Recovery catches a chill
May 5, 2012 - 1:00 am
WASHINGTON - American employers added fewer workers than forecast in April, and the jobless rate unexpectedly fell as people left the labor force, adding to concern that the economic expansion is cooling.
Payrolls climbed 115,000, the smallest gain in six months, after a revised 154,000 gain in March that was larger than initially estimated, Labor Department figures showed Friday.
The median estimate of 85 economists surveyed by Bloomberg News had called for a 160,000 advance. The jobless rate fell to a three-year low of 8.1 percent, and earnings stagnated.
Stocks and bond yields fell on concern that slow hiring may limit wage growth needed to fuel consumer spending, which accounts for about 70 percent of the economy. The data support the views of Federal Reserve policymakers led by Chairman Ben Bernanke, who say low interest rates are needed at least through late 2014 to boost the labor market.
"We're still very much on the recovery path, but we've got a huge amount of ground to make up in the labor market," said Scott Brown, chief economist at Raymond James & Associates Inc. in St. Petersburg, Fla., who accurately forecast the unemployment rate. Friday's report "is not really enough to push the Fed one way or the other."
Nevada, meanwhile, continues to lag the rest of the country. Unemployment in March stood at 12 percent statewide and at 12.1 percent in Las Vegas. Nevada's rate for April has not yet been released by the state Department of Employment, Training and Rehabilitation.
Brian Gordon, a principal with Las Vegas-based financial consultant Applied Analysis, said any improvement in job growth nationwide is good for a tourism-based economy such as Las Vegas,.
But similar to the national numbers, state and local unemployment rates have declined in recent months because people have dropped out of the labor pool and are no longer actively seeking work, not because of new job formation.
"That puts downward pressure on the unemployment figure," Gordon said.
Nevada's leisure and hospitality industry added 10,100 jobs between March 2011 and March 2012, Gordon said, an increase of 3.9 percent. However, growth in other industries, such as construction, remained sluggish.
Jobs issue could follow voters to polls
The national jobs data come six months before Americans head to the polls to either re-elect President Barack Obama or choose Republican Mitt Romney, who has said White House policies have done little to help U.S. workers.
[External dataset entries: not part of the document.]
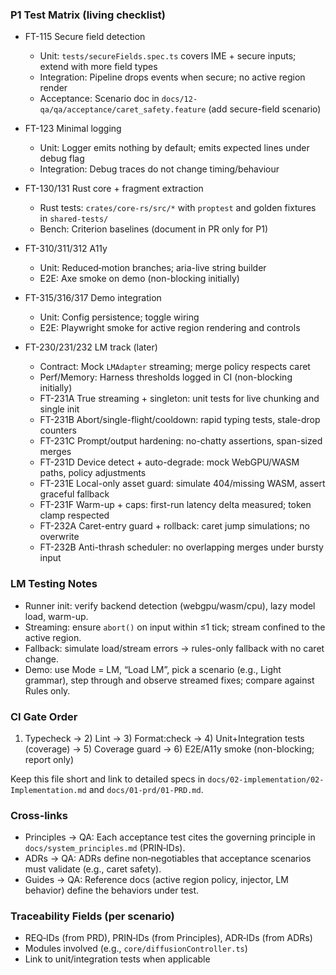 <!--══════════════════════════════════════════════════
  ╔══════════════════════════════════════════════════════╗
  ║  ░  P1 TEST MATRIX & QUALITY GATES  ░░░░░░░░░░░░░░░░  ║
  ║                                                      ║
  ║                                                      ║
  ║                                                      ║
  ║                                                      ║
  ║           ╌╌  P L A C E H O L D E R  ╌╌              ║
  ║                                                      ║
  ║                                                      ║
  ║                                                      ║
  ║                                                      ║
  ╚══════════════════════════════════════════════════════╝
    • WHAT ▸ Checklist linking P1 tasks to tests and gates
    • WHY  ▸ Hard proof that features work even without manual UI tests
    • HOW  ▸ Map each FT-* to unit/integration/acceptance tests + CI gates
-->

### P1 Test Matrix (living checklist)

- FT-115 Secure field detection
  - Unit: `tests/secureFields.spec.ts` covers IME + secure inputs; extend with more field types
  - Integration: Pipeline drops events when secure; no active region render
  - Acceptance: Scenario doc in `docs/12-qa/qa/acceptance/caret_safety.feature` (add secure-field scenario)

- FT-123 Minimal logging
  - Unit: Logger emits nothing by default; emits expected lines under debug flag
  - Integration: Debug traces do not change timing/behaviour

- FT-130/131 Rust core + fragment extraction
  - Rust tests: `crates/core-rs/src/*` with `proptest` and golden fixtures in `shared-tests/`
  - Bench: Criterion baselines (document in PR only for P1)

- FT-310/311/312 A11y
  - Unit: Reduced‑motion branches; aria-live string builder
  - E2E: Axe smoke on demo (non-blocking initially)

- FT-315/316/317 Demo integration
  - Unit: Config persistence; toggle wiring
  - E2E: Playwright smoke for active region rendering and controls

- FT-230/231/232 LM track (later)
  - Contract: Mock `LMAdapter` streaming; merge policy respects caret
  - Perf/Memory: Harness thresholds logged in CI (non-blocking initially)
  - FT-231A True streaming + singleton: unit tests for live chunking and single init
  - FT-231B Abort/single-flight/cooldown: rapid typing tests, stale-drop counters
  - FT-231C Prompt/output hardening: no-chatty assertions, span-sized merges
  - FT-231D Device detect + auto-degrade: mock WebGPU/WASM paths, policy adjustments
  - FT-231E Local-only asset guard: simulate 404/missing WASM, assert graceful fallback
  - FT-231F Warm-up + caps: first-run latency delta measured; token clamp respected
  - FT-232A Caret-entry guard + rollback: caret jump simulations; no overwrite
  - FT-232B Anti-thrash scheduler: no overlapping merges under bursty input

### LM Testing Notes

- Runner init: verify backend detection (webgpu/wasm/cpu), lazy model load, warm-up.
- Streaming: ensure `abort()` on input within ≤1 tick; stream confined to the active region.
- Fallback: simulate load/stream errors → rules-only fallback with no caret change.
- Demo: use Mode = LM, “Load LM”, pick a scenario (e.g., Light grammar), step through and observe streamed fixes; compare against Rules only.

### CI Gate Order

1. Typecheck → 2) Lint → 3) Format:check → 4) Unit+Integration tests (coverage) → 5) Coverage guard → 6) E2E/A11y smoke (non-blocking; report only)

Keep this file short and link to detailed specs in `docs/02-implementation/02-Implementation.md` and `docs/01-prd/01-PRD.md`.

### Cross‑links

- Principles → QA: Each acceptance test cites the governing principle in `docs/system_principles.md` (PRIN‑IDs).
- ADRs → QA: ADRs define non‑negotiables that acceptance scenarios must validate (e.g., caret safety).
- Guides → QA: Reference docs (active region policy, injector, LM behavior) define the behaviors under test.

### Traceability Fields (per scenario)

- REQ‑IDs (from PRD), PRIN‑IDs (from Principles), ADR‑IDs (from ADRs)
- Modules involved (e.g., `core/diffusionController.ts`)
- Link to unit/integration tests when applicable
A falling unemployment rate would seem to be good news for Obama. Dating to 1956, no incumbent president has lost when unemployment fell in the two years leading to an election. On Election Day, unemployment probably will be lower than it was two years earlier: 9.8 percent in November 2010.
But for the past two months, the rate has fallen for the wrong reason: More than 500,000 Americans have stopped looking for jobs and are no longer counted as unemployed. Job growth averaged a healthy 252,000 from December through February. It slowed to an average of 135,000 in March and April.
The question is whether voters will focus more on the falling unemployment rate or the modest job growth.
Romney seized on the latter, noting the falling number of people seeking work.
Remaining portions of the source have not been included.